Copy every line from the data below in which the string "Gorsky" can be found.

*** Given records ***

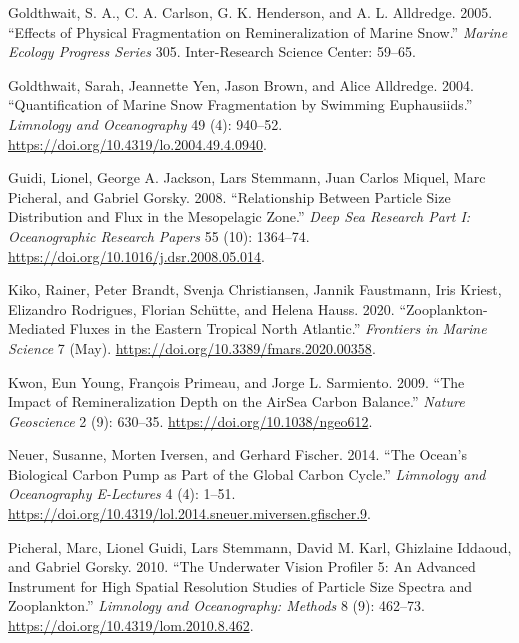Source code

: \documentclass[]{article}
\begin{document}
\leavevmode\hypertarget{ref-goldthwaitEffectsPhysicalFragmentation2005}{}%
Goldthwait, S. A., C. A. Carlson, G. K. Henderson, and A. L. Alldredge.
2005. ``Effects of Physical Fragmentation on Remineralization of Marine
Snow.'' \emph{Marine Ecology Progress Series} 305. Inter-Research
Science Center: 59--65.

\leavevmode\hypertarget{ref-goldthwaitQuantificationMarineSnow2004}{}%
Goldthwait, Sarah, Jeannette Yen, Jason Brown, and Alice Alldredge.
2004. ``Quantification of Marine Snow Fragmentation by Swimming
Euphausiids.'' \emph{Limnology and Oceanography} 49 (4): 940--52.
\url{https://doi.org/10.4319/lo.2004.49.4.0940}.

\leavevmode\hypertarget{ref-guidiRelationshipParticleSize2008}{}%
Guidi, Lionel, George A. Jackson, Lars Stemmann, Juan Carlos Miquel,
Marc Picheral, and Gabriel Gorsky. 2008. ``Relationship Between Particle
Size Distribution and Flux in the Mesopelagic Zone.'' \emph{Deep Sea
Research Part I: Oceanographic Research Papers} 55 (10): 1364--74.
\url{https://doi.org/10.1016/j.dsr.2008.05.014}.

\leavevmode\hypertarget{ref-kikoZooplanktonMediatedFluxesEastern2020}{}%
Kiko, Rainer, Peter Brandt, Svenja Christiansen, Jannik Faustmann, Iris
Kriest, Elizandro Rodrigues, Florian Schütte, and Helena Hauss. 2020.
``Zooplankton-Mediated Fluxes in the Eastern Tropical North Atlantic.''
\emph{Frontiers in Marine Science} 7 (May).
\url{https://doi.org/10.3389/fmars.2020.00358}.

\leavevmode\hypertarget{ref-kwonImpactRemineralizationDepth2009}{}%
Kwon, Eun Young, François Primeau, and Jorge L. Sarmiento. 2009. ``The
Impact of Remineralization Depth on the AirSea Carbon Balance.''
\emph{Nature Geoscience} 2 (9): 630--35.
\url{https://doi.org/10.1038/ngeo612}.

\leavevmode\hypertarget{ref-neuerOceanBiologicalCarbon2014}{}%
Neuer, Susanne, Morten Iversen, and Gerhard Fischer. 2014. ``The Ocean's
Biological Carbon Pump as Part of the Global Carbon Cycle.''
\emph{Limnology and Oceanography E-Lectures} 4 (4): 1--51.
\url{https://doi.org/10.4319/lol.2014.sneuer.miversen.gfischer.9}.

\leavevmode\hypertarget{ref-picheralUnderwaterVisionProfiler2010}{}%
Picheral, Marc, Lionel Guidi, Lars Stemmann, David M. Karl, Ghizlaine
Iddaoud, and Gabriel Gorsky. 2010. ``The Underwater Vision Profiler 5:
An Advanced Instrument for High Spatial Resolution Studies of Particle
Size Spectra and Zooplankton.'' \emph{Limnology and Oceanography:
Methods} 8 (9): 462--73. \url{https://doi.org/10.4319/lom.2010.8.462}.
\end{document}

***
*** Given records ***

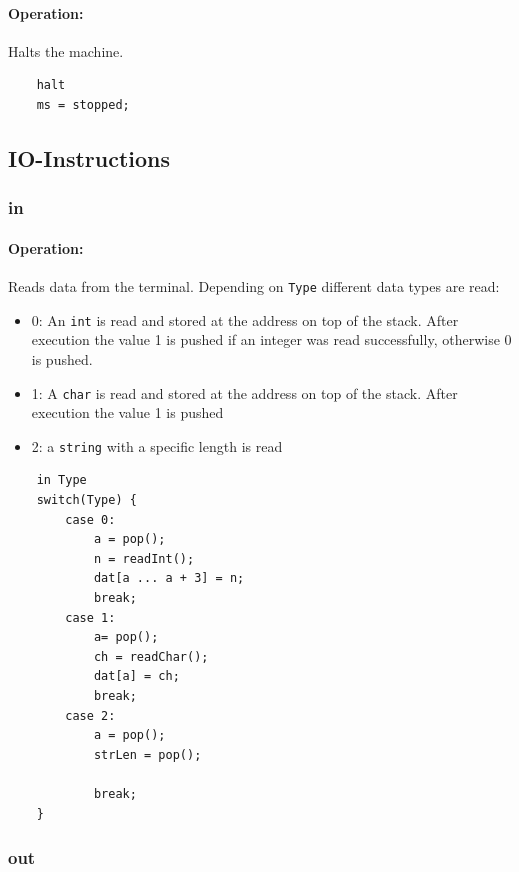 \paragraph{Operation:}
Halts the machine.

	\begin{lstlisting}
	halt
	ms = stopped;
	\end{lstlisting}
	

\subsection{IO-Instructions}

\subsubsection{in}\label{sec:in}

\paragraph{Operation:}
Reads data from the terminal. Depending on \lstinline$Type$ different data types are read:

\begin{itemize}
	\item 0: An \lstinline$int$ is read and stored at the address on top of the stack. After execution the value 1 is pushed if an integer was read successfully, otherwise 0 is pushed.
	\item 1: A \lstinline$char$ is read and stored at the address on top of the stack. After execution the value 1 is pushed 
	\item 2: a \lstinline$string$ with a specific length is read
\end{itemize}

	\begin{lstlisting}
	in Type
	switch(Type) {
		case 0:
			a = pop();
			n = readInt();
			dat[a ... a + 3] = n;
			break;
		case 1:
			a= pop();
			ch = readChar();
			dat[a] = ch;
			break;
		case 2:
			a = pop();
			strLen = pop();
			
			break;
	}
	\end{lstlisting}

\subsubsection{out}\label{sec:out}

***

Your solution ::
Marc Picheral, and Gabriel Gorsky. 2008. ``Relationship Between Particle
Iddaoud, and Gabriel Gorsky. 2010. ``The Underwater Vision Profiler 5:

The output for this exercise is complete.